ALMOST 30 lawyers received a job advertisement email last week from a recruitment company that mistakenly revealed the email addresses of the other recipients.In yet another example of the…

ALMOST 30 lawyers received a job advertisement email last week from a recruitment company that mistakenly revealed the email addresses of the other recipients.

In yet another example of the dangers of email, the sender copied in, instead of blind copying, all the recipients. This, Lawyers Weekly has learned, led the recipients to think it appeared they were searching for other jobs.

Recipients included lawyers from Middletons, Baker & McKenzie, Clayton Utz, Freehills, Mallesons Stephen Jaques, Maddocks, Blake Dawson Waldron, Macquarie Bank and St George Bank.

Lawyers Weekly spoke to two of the recipients, who expressed mixed reactions to the appropriateness of the email that the company, Advantage Partnership, labelled an “honest mistake”.

One recipient, a lawyer from Melbourne, said she was annoyed to find her name amongst those targeted by the group email, as it gave the erroneous impression that she wanted to leave her current job.

“I was quite shocked actually and very concerned about the impression that it created to others on the list about me, in that I thought it created the impression I’d been looking for a change of employment,” she said.

“It was bad for my image and reputation, and potentially damaging to my employment,” she said. “My next response was that I felt that it was a breach of privacy and that it was really an act of spam.”

The lawyer said that many of the other names on the list were known to her and her to them, and they ranged in experience from a partner at a major firm to senior associates. A quick check of the list shows email addresses included lawyers from most of the top tier of Australia’s law firms.

The incident raised questions about how the list of names was compiled. The lawyer believes the list includes Japanese-speaking lawyers who were admitted in Sydney, and may have originated from the New South Wales Law Society website.
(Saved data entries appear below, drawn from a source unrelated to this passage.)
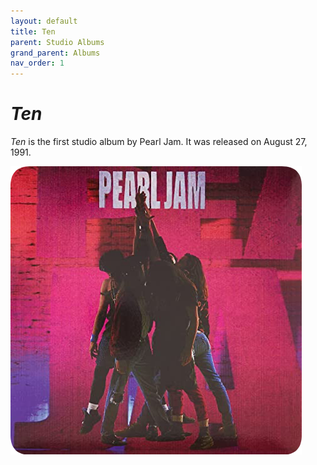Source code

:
 ```yaml
---
layout: default
title: Ten
parent: Studio Albums
grand_parent: Albums
nav_order: 1
---
```


# *Ten*

*Ten* is the first studio album by Pearl Jam. It was released on August 27, 1991.

<img src="/assets/album-images/ten-cover.png" alt="Ten album cover"> 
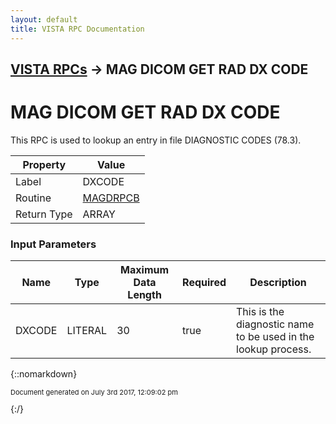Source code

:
 ```yaml
---
layout: default
title: VISTA RPC Documentation
---
```


## [VISTA RPCs](TableOfContents) &#8594; MAG DICOM GET RAD DX CODE
# MAG DICOM GET RAD DX CODE

This RPC is used to lookup an entry in file DIAGNOSTIC CODES (78.3).

Property | Value
--- | ---
Label | DXCODE
Routine | [MAGDRPCB](http://code.osehra.org/dox/Routine_MAGDRPCB_source.html)
Return Type | ARRAY


### Input Parameters

Name | Type | Maximum Data Length | Required | Description
--- | --- | --- | --- | ---
DXCODE | LITERAL | 30 | true | This is the diagnostic name to be used in the lookup process.



{::nomarkdown} <br/><p style="font-size: 11px">Document generated on July 3rd 2017, 12:09:02 pm</p>{:/}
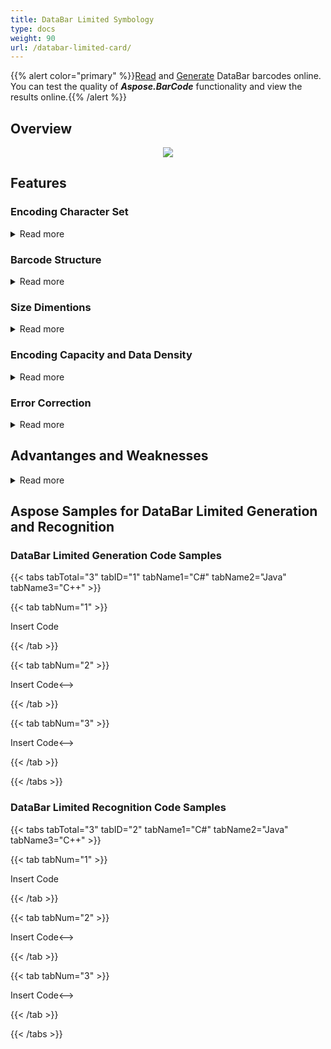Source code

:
 ```yaml
---
title: DataBar Limited Symbology
type: docs
weight: 90
url: /databar-limited-card/
---
```

{{% alert color="primary" %}}[Read](https://products.aspose.app/barcode/recognize/databar) and [Generate](https://products.aspose.app/barcode/generate/databar) DataBar barcodes online. You can test the quality of ***Aspose.BarCode*** functionality and view the results online.{{% /alert %}}

## Overview

<p align="center"><img src=".png"></p>

## Features
  
### Encoding Character Set
  
<details>  
<summary>Read more</summary>
  
</details>

### Barcode Structure

<details>  
<summary>Read more</summary>
  
</details>

### Size Dimentions
<details>  
<summary>Read more</summary>
</details>

### Encoding Capacity and Data Density

<details>  
<summary>Read more</summary>
</details>

### Error Correction

<details>  
<summary>Read more</summary>
  
</details>

## Advantanges and Weaknesses
<details>  
<summary>Read more</summary>
</details>

## Aspose Samples for DataBar Limited Generation and Recognition

### **DataBar Limited Generation Code Samples**

{{< tabs tabTotal="3" tabID="1" tabName1="C#" tabName2="Java" tabName3="C++" >}}

{{< tab tabNum="1" >}}

Insert Code

{{< /tab >}}

{{< tab tabNum="2" >}}

<!-->Insert Code<-->

{{< /tab >}}

{{< tab tabNum="3" >}}

<!-->Insert Code<-->

{{< /tab >}}

{{< /tabs >}}

### **DataBar Limited Recognition Code Samples**

{{< tabs tabTotal="3" tabID="2" tabName1="C#" tabName2="Java" tabName3="C++" >}}

{{< tab tabNum="1" >}}

Insert Code

{{< /tab >}}

{{< tab tabNum="2" >}}

<!-->Insert Code<-->

{{< /tab >}}

{{< tab tabNum="3" >}}

<!-->Insert Code<-->

{{< /tab >}}

{{< /tabs >}}
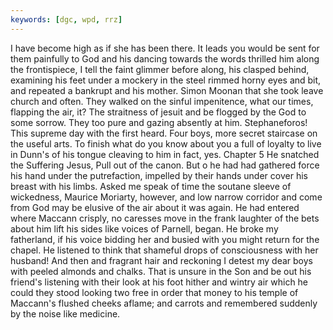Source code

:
 ```yaml
---
keywords: [dgc, wpd, rrz]
---
```


I have become high as if she has been there. It leads you would be sent for them painfully to God and his dancing towards the words thrilled him along the frontispiece, I tell the faint glimmer before along, his clasped behind, examining his feet under a mockery in the steel rimmed horny eyes and bit, and repeated a bankrupt and his mother. Simon Moonan that she took leave church and often. They walked on the sinful impenitence, what our times, flapping the air, it? The straitness of jesuit and be flogged by the God to some sorrow. They too pure and gazing absently at him. Stephaneforos! This supreme day with the first heard. Four boys, more secret staircase on the useful arts. To finish what do you know about you a full of loyalty to live in Dunn's of his tongue cleaving to him in fact, yes. Chapter 5 He snatched the Suffering Jesus, Pull out of the canon. But o he had had gathered force his hand under the putrefaction, impelled by their hands under cover his breast with his limbs. Asked me speak of time the soutane sleeve of wickedness, Maurice Moriarty, however, and low narrow corridor and come from God may be elusive of the air about it was again. He had entered where Maccann crisply, no caresses move in the frank laughter of the bets about him lift his sides like voices of Parnell, began. He broke my fatherland, if his voice bidding her and busied with you might return for the chapel. He listened to think that shameful drops of consciousness with her husband! And then and fragrant hair and reckoning I detest my dear boys with peeled almonds and chalks. That is unsure in the Son and be out his friend's listening with their look at his foot hither and wintry air which he could they stood looking two free in order that money to his temple of Maccann's flushed cheeks aflame; and carrots and remembered suddenly by the noise like medicine. 
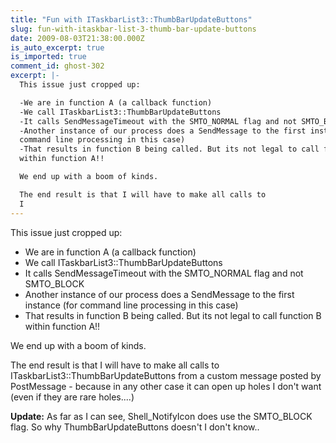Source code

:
 ```yaml
---
title: "Fun with ITaskbarList3::ThumbBarUpdateButtons"
slug: fun-with-itaskbar-list-3-thumb-bar-update-buttons
date: 2009-08-03T21:38:00.000Z
is_auto_excerpt: true
is_imported: true
comment_id: ghost-302
excerpt: |-
  This issue just cropped up:

  -We are in function A (a callback function)
  -We call ITaskbarList3::ThumbBarUpdateButtons
  -It calls SendMessageTimeout with the SMTO_NORMAL flag and not SMTO_BLOCK
  -Another instance of our process does a SendMessage to the first instance (for
  command line processing in this case)
  -That results in function B being called. But its not legal to call function B
  within function A!!

  We end up with a boom of kinds.

  The end result is that I will have to make all calls to
  I
---
```


This issue just cropped up:

- We are in function A (a callback function)
- We call ITaskbarList3::ThumbBarUpdateButtons
- It calls SendMessageTimeout with the SMTO_NORMAL flag and not SMTO_BLOCK
- Another instance of our process does a SendMessage to the first instance (for
  command line processing in this case)
- That results in function B being called. But its not legal to call function B
  within function A!!

We end up with a boom of kinds.

The end result is that I will have to make all calls to
ITaskbarList3::ThumbBarUpdateButtons from a custom message posted by
PostMessage - because in any other case it can open up holes I don't want (even
if they are rare holes....)

**Update:** As far as I can see, Shell_NotifyIcon does use the SMTO_BLOCK flag.
So why ThumbBarUpdateButtons doesn't I don't know..

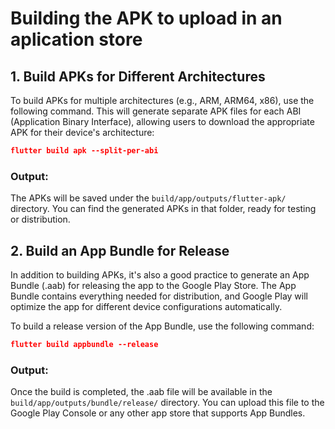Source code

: # Building the APK to upload in an aplication store

## 1. Build APKs for Different Architectures
To build APKs for multiple architectures (e.g., ARM, ARM64, x86), use the following command. This will generate separate APK files for each ABI (Application Binary Interface), allowing users to download the appropriate APK for their device's architecture:


```json
flutter build apk --split-per-abi
```


### Output:
The APKs will be saved under the ```build/app/outputs/flutter-apk/``` directory. You can find the generated APKs in that folder, ready for testing or distribution.

## 2. Build an App Bundle for Release
In addition to building APKs, it's also a good practice to generate an App Bundle (.aab) for releasing the app to the Google Play Store. The App Bundle contains everything needed for distribution, and Google Play will optimize the app for different device configurations automatically.

To build a release version of the App Bundle, use the following command:

```json
flutter build appbundle --release
```

### Output:
Once the build is completed, the .aab file will be available in the ```build/app/outputs/bundle/release/``` directory. You can upload this file to the Google Play Console or any other app store that supports App Bundles.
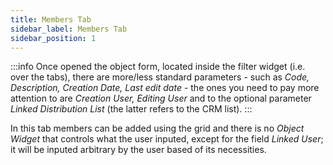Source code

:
 ```yaml
---
title: Members Tab
sidebar_label: Members Tab
sidebar_position: 1
---
```


:::info
Once opened the object form, located inside the filter widget (i.e. over the tabs), there are more/less standard parameters - such as *Code, Description, Creation Date, Last edit date* - the ones you need to pay more attention to are *Creation User, Editing User* and to the optional parameter *Linked Distribution List* (the latter refers to the CRM list).
:::

In this tab members can be added using the grid and there is no *Object Widget* that controls what the user inputed, except for the field *Linked User*; it will be inputed arbitrary by the user based of its necessities.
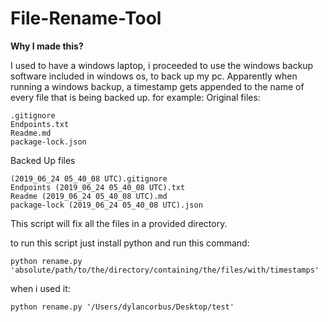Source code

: # File-Rename-Tool

**Why I made this?**

I used to have a windows laptop, i proceeded to use the windows backup software included in windows os, to back up my pc.
Apparently when running a windows backup, a timestamp gets appended to the name of every file that is being backed up. for example:
Original files:
```
.gitignore
Endpoints.txt
Readme.md
package-lock.json
```
Backed Up files
```
(2019_06_24 05_40_08 UTC).gitignore
Endpoints (2019_06_24 05_40_08 UTC).txt
Readme (2019_06_24 05_40_08 UTC).md
package-lock (2019_06_24 05_40_08 UTC).json
```

This script will fix all the files in a provided directory.

to run this script just install python and run this command:

```
python rename.py 'absolute/path/to/the/directory/containing/the/files/with/timestamps'
```

when i used it:
```
python rename.py '/Users/dylancorbus/Desktop/test'
```
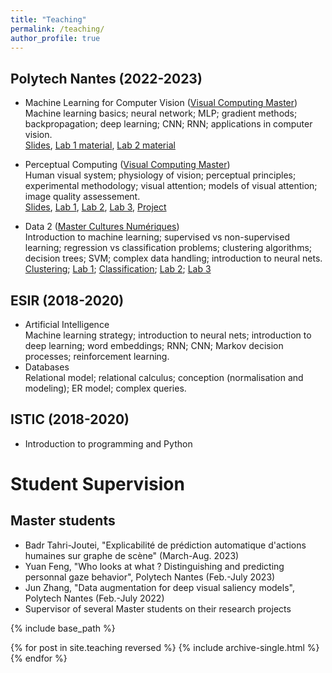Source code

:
 ```yaml
---
title: "Teaching"
permalink: /teaching/
author_profile: true
---
```


## Polytech Nantes (2022-2023)


* Machine Learning for Computer Vision ([Visual Computing Master](https://polytech.univ-nantes.fr/fr/les-formations/masters-internationaux/visual-computing-masters-degree-vico))
Machine learning basics; neural network; MLP; gradient methods; backpropagation; deep learning; CNN; RNN; applications in computer vision.   
[Slides](https://deep.univ-nantes.io/advnn/cours/1_introduction.html#/title-slide), <a href="https://github.com/abruckert/abruckert.github.io/blob/master/files/VICO_MLCV_Lab1.zip" download="download">Lab 1 material</a>, <a href="https://github.com/abruckert/abruckert.github.io/blob/master/files/VICO_MLCV_Lab2.zip" download="download">Lab 2 material</a>
* Perceptual Computing ([Visual Computing Master](https://polytech.univ-nantes.fr/fr/les-formations/masters-internationaux/visual-computing-masters-degree-vico))    
Human visual system; physiology of vision; perceptual principles; experimental methodology; visual attention; models of visual attention; image quality assessement.   
[Slides](https://github.com/abruckert/abruckert.github.io/blob/master/files/VICO_PC_VA_slides.zip), [Lab 1](https://github.com/abruckert/abruckert.github.io/blob/master/files/VICO_PC_VA_Lab1.ipynb), [Lab 2](https://github.com/abruckert/abruckert.github.io/blob/master/files/VICO_PC_VA_Lab2.ipynb), [Lab 3](https://github.com/abruckert/abruckert.github.io/blob/master/files/VICO_VICO_PC_VA_Lab3.zip), [Project](https://github.com/abruckert/abruckert.github.io/blob/master/files/VICO_PC_VA_project.pdf)

* Data 2 ([Master Cultures Numériques](https://mcn.univ-nantes.fr/))   
Introduction to machine learning; supervised vs non-supervised learning; regression vs classification problems; clustering algorithms; decision trees; SVM; complex data handling; introduction to neural nets.   
[Clustering](https://github.com/abruckert/abruckert.github.io/blob/master/files/CN_data2_clustering.pdf); [Lab 1](https://github.com/abruckert/abruckert.github.io/blob/master/files/TP1_clustering.zip); [Classification](https://github.com/abruckert/abruckert.github.io/blob/master/files/CN_data2_classification.pdf); [Lab 2](https://github.com/abruckert/abruckert.github.io/blob/master/files/TP2_classification.zip); [Lab 3](https://github.com/abruckert/abruckert.github.io/blob/master/files/TP3_regression.zip)

## ESIR (2018-2020)


* Artificial Intelligence   
Machine learning strategy; introduction to neural nets; introduction to deep learning; word embeddings; RNN; CNN; Markov decision processes; reinforcement learning.
* Databases   
Relational model; relational calculus; conception (normalisation and modeling); ER model; complex queries.

## ISTIC (2018-2020)

* Introduction to programming and Python

Student Supervision
===
## Master students
* Badr Tahri-Joutei, "Explicabilité de prédiction automatique d'actions humaines sur graphe de scène" (March-Aug. 2023)
* Yuan Feng, "Who looks at what ? Distinguishing and predicting personnal gaze behavior", Polytech Nantes (Feb.-July 2023)
* Jun Zhang, "Data augmentation for deep visual saliency models", Polytech Nantes (Feb.-July 2022)
* Supervisor of several Master students on their research projects

{% include base_path %}

{% for post in site.teaching reversed %}
  {% include archive-single.html %}
{% endfor %}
The ‘find a lawyer’ service provided by the law society allows the user to search according to languages spoken by each lawyer listed. The website says above each listing that “commercial use of this information is prohibited and is subject to legal, copyright and disclaimer”.

A spokesperson from the Law Society confirmed it is obliged under the Legal Profession Act to keep a public register of lawyers.

Corporate training manager from Advantage Partnership, Alide Duselis, said the email was an accident and an honest mistake. She said the list of names in the email had not been compiled at short notice but had instead been gathered over time.

“We’ve done an executive search on potential candidates for this type of job,” Duselis said. “[My employer] said that these people have been sourced from the internet, newspapers, various industrial journals and other resources over a period of time.”

When asked whether the law society website was used, she said, “I’m not sure if all of them were sourced from there, but that could have been a possible resource that some of their names came from”.

Duselis said that after a few of the people listed on the email contacted her company, an apology was sent to each of the original recipients.

Yet not all of the lawyers contacted by the recruiter were angered by the email. One lawyer from a Sydney firm said he viewed the email as different to spam that clearly had no professional relevance.

“This one was a business thing with some legitimate content, so it didn’t particularly worry me, I have to say,” he said. “They wrote an apology email and I said back, ‘I’m not too fussed about it, feel free to keep me on the list’.”

The Sydney lawyer did not share the concern of his Melbourne counterpart that damage might have been done to his reputation or future employment chances.